In the long-ago period between the two world wars, one of the big treats of the Easter Season in Fresno's Armenian colony was to watch Champion John in action.
Champion John -- I never did know his full name -- did his stuff in front of the Holy Trinity Armenian Church. The church was the focal point for many activities in the newly forming Armenian community. Easter was particularly important for a people who pride themselves as the first to adopt Christianity as a state religion.
Easter, like Christmas, has come to be surrounded over the years by activities that can hardly be called religious, as witness fancy-dress parades on Fifth Avenue or bacchanalian Mardi Gras festivals.
Among early Armenian settlers in California's San Joaquin Valley, a big event on Easter Sunday for menfolk was the fighting of Easter eggs outside the church once services were over.
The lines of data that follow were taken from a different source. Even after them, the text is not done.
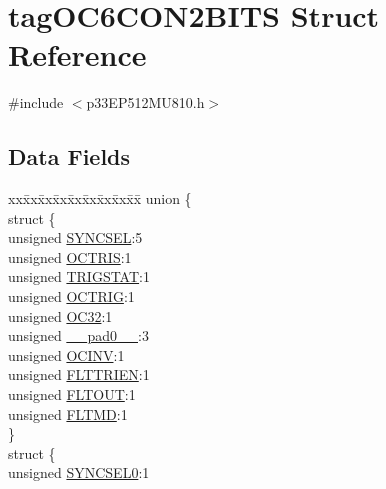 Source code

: \hypertarget{structtag_o_c6_c_o_n2_b_i_t_s}{}\section{tag\+O\+C6\+C\+O\+N2\+B\+I\+TS Struct Reference}
\label{structtag_o_c6_c_o_n2_b_i_t_s}


{\ttfamily \#include $<$p33\+E\+P512\+M\+U810.\+h$>$}

\subsection*{Data Fields}
\begin{DoxyCompactItemize}
\item 
\begin{tabbing}
xx\=xx\=xx\=xx\=xx\=xx\=xx\=xx\=xx\=\kill
union \{\\
\>struct \{\\
\>\>unsigned \hyperlink{structtag_o_c6_c_o_n2_b_i_t_s_a35fbbe11485c2615ed27535b62c3fa35}{SYNCSEL}:5\\
\>\>unsigned \hyperlink{structtag_o_c6_c_o_n2_b_i_t_s_ab849a74c6179282ed6b06cc047c80544}{OCTRIS}:1\\
\>\>unsigned \hyperlink{structtag_o_c6_c_o_n2_b_i_t_s_ab379549de54ac93ad4aa73686c34cb7c}{TRIGSTAT}:1\\
\>\>unsigned \hyperlink{structtag_o_c6_c_o_n2_b_i_t_s_a8d2cf9b996ef2b9079defa8950de798c}{OCTRIG}:1\\
\>\>unsigned \hyperlink{structtag_o_c6_c_o_n2_b_i_t_s_af52e127483a703e0fa84c7d4f1de0df4}{OC32}:1\\
\>\>unsigned \hyperlink{structtag_o_c6_c_o_n2_b_i_t_s_adf71f3d8410c1f1dbbc96680a92c49af}{\_\_pad0\_\_}:3\\
\>\>unsigned \hyperlink{structtag_o_c6_c_o_n2_b_i_t_s_a301004fca40c8d19d418866c92c19a06}{OCINV}:1\\
\>\>unsigned \hyperlink{structtag_o_c6_c_o_n2_b_i_t_s_ab979b75e02643aa840fb6ee50e0c30fa}{FLTTRIEN}:1\\
\>\>unsigned \hyperlink{structtag_o_c6_c_o_n2_b_i_t_s_ae466664b094d9c830e9ce20b86d7907f}{FLTOUT}:1\\
\>\>unsigned \hyperlink{structtag_o_c6_c_o_n2_b_i_t_s_a245ca3019d6c6ccbfb09f1c821146bb5}{FLTMD}:1\\
\>\} \\
\>struct \{\\
\>\>unsigned \hyperlink{structtag_o_c6_c_o_n2_b_i_t_s_a3b5df3154fde5141e6ac0156425ff8b4}{SYNCSEL0}:1\\

\end{tabbing}
\end{DoxyCompactItemize}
To be honest, the battles outside the church began long before the reverend father and his acolytes inside were even close to ending the solemn and (to a youngster) interminable Easter rite of the Armenian Apostolic Church.
In Easter-egg fighting, your opponent raps the tip of your hard-boiled egg with the tip of his. The one whose eggshell cracks has to surrender his egg to the winner.
Champion John was a whiz at it, and the amount of cholesterol he took home over the years must have been prodigious. There were dark suspicions that the eggs he used had been tampered with to make their shells almost uncrackable.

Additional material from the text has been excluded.